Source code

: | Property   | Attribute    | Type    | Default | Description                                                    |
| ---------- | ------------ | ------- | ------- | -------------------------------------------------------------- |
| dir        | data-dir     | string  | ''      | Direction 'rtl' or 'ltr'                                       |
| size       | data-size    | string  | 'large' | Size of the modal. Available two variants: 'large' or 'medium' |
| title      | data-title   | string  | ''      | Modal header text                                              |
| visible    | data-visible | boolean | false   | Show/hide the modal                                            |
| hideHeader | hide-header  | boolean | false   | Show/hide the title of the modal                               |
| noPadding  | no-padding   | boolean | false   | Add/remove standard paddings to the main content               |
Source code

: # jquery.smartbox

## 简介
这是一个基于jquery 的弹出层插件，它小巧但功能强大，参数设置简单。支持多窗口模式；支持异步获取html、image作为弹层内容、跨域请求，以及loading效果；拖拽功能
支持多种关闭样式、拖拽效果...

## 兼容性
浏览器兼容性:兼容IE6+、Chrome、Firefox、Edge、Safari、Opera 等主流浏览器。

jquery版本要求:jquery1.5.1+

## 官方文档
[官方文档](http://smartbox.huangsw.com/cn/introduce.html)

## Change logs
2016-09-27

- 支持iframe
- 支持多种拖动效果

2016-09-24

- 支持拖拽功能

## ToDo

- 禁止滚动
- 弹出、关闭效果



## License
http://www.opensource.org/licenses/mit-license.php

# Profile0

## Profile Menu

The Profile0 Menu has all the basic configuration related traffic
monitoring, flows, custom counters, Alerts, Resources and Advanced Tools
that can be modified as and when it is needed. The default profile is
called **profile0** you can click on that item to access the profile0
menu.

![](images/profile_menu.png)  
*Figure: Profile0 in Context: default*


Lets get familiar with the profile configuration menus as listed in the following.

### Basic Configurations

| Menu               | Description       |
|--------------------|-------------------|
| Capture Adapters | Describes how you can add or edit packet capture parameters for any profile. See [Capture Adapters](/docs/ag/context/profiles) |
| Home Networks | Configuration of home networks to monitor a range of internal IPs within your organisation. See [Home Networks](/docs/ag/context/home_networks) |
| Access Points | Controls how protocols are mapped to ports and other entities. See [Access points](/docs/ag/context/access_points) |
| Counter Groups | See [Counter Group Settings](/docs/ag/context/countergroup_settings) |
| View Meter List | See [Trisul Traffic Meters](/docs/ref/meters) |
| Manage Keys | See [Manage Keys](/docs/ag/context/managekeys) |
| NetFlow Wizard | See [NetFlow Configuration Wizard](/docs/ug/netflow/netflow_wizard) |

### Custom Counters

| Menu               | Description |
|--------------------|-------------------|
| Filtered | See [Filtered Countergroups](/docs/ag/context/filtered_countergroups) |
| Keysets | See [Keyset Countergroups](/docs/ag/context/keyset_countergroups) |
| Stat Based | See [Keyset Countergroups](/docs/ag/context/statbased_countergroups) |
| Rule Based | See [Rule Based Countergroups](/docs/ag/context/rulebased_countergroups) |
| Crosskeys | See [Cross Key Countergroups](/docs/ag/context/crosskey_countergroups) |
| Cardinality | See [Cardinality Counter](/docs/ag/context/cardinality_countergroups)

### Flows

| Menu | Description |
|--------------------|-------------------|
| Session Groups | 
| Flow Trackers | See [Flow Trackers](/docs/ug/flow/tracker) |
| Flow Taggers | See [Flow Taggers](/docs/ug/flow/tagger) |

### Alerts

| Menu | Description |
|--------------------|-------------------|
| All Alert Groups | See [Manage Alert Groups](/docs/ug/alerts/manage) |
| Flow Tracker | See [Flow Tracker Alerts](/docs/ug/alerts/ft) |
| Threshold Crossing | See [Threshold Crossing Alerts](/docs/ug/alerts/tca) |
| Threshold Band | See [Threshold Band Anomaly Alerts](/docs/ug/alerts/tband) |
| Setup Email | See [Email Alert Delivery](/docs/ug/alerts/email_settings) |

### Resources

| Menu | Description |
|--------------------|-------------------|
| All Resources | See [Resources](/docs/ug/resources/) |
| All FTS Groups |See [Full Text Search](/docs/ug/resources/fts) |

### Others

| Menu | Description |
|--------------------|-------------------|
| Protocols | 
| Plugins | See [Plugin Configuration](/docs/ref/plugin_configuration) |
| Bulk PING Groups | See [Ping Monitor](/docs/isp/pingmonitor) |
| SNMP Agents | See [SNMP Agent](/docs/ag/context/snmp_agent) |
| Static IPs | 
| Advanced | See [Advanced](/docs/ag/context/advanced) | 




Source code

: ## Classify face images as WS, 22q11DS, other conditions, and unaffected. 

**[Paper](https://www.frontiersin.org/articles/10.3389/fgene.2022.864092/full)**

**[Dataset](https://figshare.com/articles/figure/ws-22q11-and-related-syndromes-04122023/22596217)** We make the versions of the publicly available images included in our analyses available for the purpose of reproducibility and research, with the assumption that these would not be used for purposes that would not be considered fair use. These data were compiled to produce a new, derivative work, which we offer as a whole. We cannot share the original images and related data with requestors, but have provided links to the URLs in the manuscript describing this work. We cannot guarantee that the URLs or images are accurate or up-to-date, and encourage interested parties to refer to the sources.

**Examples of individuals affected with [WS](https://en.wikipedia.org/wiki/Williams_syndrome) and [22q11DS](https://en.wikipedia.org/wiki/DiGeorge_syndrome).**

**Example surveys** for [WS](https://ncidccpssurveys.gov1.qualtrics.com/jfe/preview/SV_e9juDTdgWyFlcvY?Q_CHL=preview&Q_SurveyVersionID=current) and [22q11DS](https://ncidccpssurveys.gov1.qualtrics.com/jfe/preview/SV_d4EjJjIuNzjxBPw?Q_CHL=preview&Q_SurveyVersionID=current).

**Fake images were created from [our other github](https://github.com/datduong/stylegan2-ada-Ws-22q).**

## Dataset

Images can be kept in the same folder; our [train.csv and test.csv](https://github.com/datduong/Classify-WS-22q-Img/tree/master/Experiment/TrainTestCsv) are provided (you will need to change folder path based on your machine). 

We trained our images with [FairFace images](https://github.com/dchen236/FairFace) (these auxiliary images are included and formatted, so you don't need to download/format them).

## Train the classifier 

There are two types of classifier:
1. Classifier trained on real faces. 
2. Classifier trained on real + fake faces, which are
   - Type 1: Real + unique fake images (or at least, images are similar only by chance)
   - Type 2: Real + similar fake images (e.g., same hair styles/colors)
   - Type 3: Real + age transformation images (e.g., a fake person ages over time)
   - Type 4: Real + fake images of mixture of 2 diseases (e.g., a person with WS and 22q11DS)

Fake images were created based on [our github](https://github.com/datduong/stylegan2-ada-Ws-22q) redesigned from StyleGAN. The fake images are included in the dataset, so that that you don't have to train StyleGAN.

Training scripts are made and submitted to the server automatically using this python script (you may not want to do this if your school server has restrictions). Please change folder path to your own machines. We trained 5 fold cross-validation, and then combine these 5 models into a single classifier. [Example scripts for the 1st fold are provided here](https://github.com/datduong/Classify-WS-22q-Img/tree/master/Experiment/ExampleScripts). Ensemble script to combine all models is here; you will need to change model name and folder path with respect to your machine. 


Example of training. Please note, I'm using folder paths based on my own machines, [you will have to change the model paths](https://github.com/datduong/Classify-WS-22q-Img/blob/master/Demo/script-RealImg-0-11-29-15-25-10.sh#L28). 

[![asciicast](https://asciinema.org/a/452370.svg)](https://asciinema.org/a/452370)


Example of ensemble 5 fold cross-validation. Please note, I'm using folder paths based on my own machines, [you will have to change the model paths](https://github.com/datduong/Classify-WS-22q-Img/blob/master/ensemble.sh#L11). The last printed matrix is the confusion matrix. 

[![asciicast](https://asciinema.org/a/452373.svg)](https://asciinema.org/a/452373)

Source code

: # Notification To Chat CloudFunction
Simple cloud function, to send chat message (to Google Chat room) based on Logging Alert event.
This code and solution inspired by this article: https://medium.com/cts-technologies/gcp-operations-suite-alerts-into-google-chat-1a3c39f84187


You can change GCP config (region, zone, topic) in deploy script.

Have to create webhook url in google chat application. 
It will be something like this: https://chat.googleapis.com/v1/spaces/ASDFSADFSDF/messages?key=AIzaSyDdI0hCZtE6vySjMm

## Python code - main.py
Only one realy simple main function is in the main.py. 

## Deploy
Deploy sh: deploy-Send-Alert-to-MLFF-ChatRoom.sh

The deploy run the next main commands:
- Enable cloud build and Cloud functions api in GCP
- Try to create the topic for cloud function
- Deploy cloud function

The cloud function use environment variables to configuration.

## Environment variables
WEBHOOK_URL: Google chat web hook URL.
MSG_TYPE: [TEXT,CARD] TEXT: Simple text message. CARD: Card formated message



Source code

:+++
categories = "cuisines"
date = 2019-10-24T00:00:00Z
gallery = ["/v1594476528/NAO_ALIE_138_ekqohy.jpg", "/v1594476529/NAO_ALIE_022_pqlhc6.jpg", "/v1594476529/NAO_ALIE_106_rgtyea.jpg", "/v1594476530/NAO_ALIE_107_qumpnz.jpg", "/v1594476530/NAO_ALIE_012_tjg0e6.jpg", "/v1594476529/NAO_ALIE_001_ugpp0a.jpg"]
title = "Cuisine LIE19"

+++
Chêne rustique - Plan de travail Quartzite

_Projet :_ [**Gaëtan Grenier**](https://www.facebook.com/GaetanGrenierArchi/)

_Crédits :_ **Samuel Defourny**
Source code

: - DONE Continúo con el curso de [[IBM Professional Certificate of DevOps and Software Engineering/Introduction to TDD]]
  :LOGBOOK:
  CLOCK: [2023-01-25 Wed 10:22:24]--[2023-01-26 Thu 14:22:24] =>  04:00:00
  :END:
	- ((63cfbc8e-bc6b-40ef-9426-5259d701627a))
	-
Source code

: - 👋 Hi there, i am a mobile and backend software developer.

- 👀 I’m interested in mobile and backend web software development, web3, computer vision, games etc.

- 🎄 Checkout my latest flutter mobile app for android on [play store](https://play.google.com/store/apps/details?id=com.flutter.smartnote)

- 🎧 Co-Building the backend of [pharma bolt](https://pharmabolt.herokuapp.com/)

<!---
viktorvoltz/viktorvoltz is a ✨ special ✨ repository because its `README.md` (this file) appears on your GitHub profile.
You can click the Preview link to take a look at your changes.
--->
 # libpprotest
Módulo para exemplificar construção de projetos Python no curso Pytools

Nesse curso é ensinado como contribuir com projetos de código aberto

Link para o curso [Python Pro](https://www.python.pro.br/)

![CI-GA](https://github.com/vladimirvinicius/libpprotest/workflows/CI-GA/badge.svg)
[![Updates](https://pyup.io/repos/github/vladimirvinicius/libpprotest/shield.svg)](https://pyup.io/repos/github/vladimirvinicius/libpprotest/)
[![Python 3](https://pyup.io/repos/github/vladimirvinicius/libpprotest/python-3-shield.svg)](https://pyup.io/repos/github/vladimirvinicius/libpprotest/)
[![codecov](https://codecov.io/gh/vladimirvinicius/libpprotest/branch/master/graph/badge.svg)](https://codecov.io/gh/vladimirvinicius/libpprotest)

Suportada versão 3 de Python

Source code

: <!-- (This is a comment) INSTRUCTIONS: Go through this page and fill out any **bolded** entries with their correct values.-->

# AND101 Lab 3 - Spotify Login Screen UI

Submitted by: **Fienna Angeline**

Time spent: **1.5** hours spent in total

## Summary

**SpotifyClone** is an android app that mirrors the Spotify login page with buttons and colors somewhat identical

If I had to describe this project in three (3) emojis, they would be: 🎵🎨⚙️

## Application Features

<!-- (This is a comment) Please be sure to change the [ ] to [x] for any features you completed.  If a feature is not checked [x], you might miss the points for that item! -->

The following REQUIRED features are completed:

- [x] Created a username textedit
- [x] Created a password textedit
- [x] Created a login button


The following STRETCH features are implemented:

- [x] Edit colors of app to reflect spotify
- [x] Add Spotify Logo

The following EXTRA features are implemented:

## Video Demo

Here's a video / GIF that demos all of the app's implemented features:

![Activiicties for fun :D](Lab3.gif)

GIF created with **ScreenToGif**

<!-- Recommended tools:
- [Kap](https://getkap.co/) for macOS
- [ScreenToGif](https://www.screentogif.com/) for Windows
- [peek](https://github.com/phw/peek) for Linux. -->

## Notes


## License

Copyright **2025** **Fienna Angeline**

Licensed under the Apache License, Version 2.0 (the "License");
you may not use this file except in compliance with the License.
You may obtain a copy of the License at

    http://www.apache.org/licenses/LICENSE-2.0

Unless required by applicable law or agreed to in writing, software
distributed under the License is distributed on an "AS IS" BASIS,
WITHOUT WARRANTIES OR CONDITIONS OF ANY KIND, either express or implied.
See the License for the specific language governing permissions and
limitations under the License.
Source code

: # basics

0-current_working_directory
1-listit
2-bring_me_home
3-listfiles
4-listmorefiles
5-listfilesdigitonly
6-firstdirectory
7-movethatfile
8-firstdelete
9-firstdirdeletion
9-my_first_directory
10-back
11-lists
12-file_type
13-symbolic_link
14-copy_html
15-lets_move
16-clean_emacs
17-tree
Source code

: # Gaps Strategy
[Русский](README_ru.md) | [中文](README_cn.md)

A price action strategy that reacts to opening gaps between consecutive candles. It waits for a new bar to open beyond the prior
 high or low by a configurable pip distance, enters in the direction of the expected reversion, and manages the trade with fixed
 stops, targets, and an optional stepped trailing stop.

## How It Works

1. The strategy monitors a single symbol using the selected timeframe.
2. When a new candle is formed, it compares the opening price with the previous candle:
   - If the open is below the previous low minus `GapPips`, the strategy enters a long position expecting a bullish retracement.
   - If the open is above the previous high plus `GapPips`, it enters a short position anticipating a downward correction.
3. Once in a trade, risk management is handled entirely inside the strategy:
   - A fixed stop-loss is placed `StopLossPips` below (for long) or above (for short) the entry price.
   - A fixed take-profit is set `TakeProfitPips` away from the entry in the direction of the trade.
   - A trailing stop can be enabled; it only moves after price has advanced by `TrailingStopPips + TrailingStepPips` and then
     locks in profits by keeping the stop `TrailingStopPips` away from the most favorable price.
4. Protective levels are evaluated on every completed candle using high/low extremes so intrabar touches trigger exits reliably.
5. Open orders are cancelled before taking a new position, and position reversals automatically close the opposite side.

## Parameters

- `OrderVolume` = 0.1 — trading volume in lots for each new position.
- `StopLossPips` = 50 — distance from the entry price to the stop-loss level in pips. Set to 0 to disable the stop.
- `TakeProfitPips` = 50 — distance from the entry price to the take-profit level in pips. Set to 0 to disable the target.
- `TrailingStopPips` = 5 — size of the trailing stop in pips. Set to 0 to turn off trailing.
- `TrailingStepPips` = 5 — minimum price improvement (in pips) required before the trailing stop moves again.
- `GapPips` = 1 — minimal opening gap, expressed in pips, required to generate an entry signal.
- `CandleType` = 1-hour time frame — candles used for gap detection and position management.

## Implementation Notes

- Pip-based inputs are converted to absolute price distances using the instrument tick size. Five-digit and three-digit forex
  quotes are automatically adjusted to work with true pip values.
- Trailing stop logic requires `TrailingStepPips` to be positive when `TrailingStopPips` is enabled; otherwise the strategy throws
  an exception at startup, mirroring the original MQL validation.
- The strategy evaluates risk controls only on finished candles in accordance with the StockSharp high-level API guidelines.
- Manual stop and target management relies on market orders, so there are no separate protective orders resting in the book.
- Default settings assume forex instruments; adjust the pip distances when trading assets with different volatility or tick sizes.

▶ _Activity_:
Look in the material above for the line with "Submitted by: **Fienna Angeline**" and the line with "- [peek](https://github.com/phw/peek) for", and transcribe exactly those lines and all lines between them, nothing more.

▶ _Answer below_:
Submitted by: **Fienna Angeline**

Time spent: **1.5** hours spent in total

## Summary

**SpotifyClone** is an android app that mirrors the Spotify login page with buttons and colors somewhat identical

If I had to describe this project in three (3) emojis, they would be: 🎵🎨⚙️

## Application Features

<!-- (This is a comment) Please be sure to change the [ ] to [x] for any features you completed.  If a feature is not checked [x], you might miss the points for that item! -->

The following REQUIRED features are completed:

- [x] Created a username textedit
- [x] Created a password textedit
- [x] Created a login button


The following STRETCH features are implemented:

- [x] Edit colors of app to reflect spotify
- [x] Add Spotify Logo

The following EXTRA features are implemented:

## Video Demo

Here's a video / GIF that demos all of the app's implemented features:

![Activiicties for fun :D](Lab3.gif)

GIF created with **ScreenToGif**

<!-- Recommended tools:
- [Kap](https://getkap.co/) for macOS
- [ScreenToGif](https://www.screentogif.com/) for Windows
- [peek](https://github.com/phw/peek) for Linux. -->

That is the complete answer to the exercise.